> **Description of the task**: Give the data again exactly as written, skipping any pictures.

►

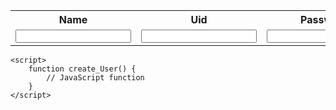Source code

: <!DOCTYPE html>
<html lang="en">
<head>
    <meta charset="UTF-8">
    <meta name="viewport" content="width=device-width, initial-scale=1.0">
    <title>Signup Page</title>
    <link rel="stylesheet" href="signupstyles.css">
</head>
<body>
    <div class="container">
        <div class="left-half"></div>
        <div class="right-half">
            <table>
                <tr>
                    <th><label for="name">Name</label></th>
                    <th><label for="uid">Uid</label></th>
                    <th><label for="password">Password</label></th>
                </tr>
                <tr>
                    <td><input type="text" name="name" id="name" required></td>
                    <td><input type="text" name="uid" id="uid" required></td>
                    <td><input type="password" name="password" id="password" required></td>
                    <td><button class='btn' onclick="create_User()">Create</button></td>
                </tr>
            </table>
        </div>
    </div>

    <script>
        function create_User() {
            // JavaScript function
        }
    </script>
</body>
</html>

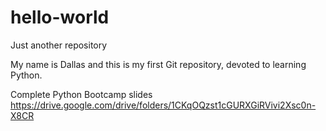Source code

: # hello-world
Just another repository

My name is Dallas and this is my first Git repository, devoted to learning Python.

Complete Python Bootcamp slides
https://drive.google.com/drive/folders/1CKqOQzst1cGURXGiRVivi2Xsc0n-X8CR
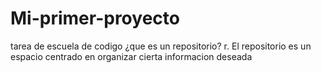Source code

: # Mi-primer-proyecto
tarea de escuela de codigo
¿que es un repositorio?
r. El repositorio es un espacio centrado en organizar cierta informacion deseada
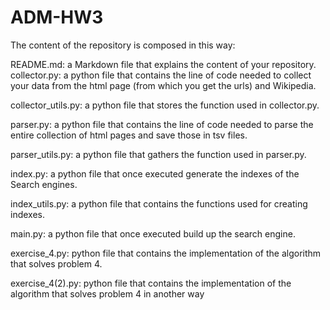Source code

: # ADM-HW3

The content of the repository is composed in this way:

README.md: a Markdown file that explains the content of your repository. 
collector.py: a python file that contains the line of code needed to collect your data from the html page (from which you get the urls) and Wikipedia.

collector_utils.py: a python file that stores the function used in collector.py.

parser.py: a python file that contains the line of code needed to parse the entire collection of html pages and save those in tsv files.

parser_utils.py: a python file that gathers the function used in parser.py.

index.py: a python file that once executed generate the indexes of the Search engines.

index_utils.py: a python file that contains the functions used for creating indexes.


main.py: a python file that once executed build up the search engine. 

exercise_4.py: python file that contains the implementation of the algorithm that solves problem 4.

exercise_4(2).py: python file that contains the implementation of the algorithm that solves problem 4 in another way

◄

> **Response**:
Source code

: <!DOCTYPE html>
<html lang="en">
<head>
    <meta charset="UTF-8">
    <meta name="viewport" content="width=device-width, initial-scale=1.0">
    <title>Signup Page</title>
    <link rel="stylesheet" href="signupstyles.css">
</head>
<body>
    <div class="container">
        <div class="left-half"></div>
        <div class="right-half">
            <table>
                <tr>
                    <th><label for="name">Name</label></th>
                    <th><label for="uid">Uid</label></th>
                    <th><label for="password">Password</label></th>
                </tr>
                <tr>
                    <td><input type="text" name="name" id="name" required></td>
                    <td><input type="text" name="uid" id="uid" required></td>
                    <td><input type="password" name="password" id="password" required></td>
                    <td><button class='btn' onclick="create_User()">Create</button></td>
                </tr>
            </table>
        </div>
    </div>

    <script>
        function create_User() {
            // JavaScript function
        }
    </script>
</body>
</html>

Source code

: # hello-world
Just another repository

My name is Dallas and this is my first Git repository, devoted to learning Python.

Complete Python Bootcamp slides
https://drive.google.com/drive/folders/1CKqOQzst1cGURXGiRVivi2Xsc0n-X8CR
Source code

: # Mi-primer-proyecto
tarea de escuela de codigo
¿que es un repositorio?
r. El repositorio es un espacio centrado en organizar cierta informacion deseada
Source code

: # ADM-HW3

The content of the repository is composed in this way:

README.md: a Markdown file that explains the content of your repository. 
collector.py: a python file that contains the line of code needed to collect your data from the html page (from which you get the urls) and Wikipedia.

collector_utils.py: a python file that stores the function used in collector.py.

parser.py: a python file that contains the line of code needed to parse the entire collection of html pages and save those in tsv files.

parser_utils.py: a python file that gathers the function used in parser.py.

index.py: a python file that once executed generate the indexes of the Search engines.

index_utils.py: a python file that contains the functions used for creating indexes.


main.py: a python file that once executed build up the search engine. 

exercise_4.py: python file that contains the implementation of the algorithm that solves problem 4.

exercise_4(2).py: python file that contains the implementation of the algorithm that solves problem 4 in another way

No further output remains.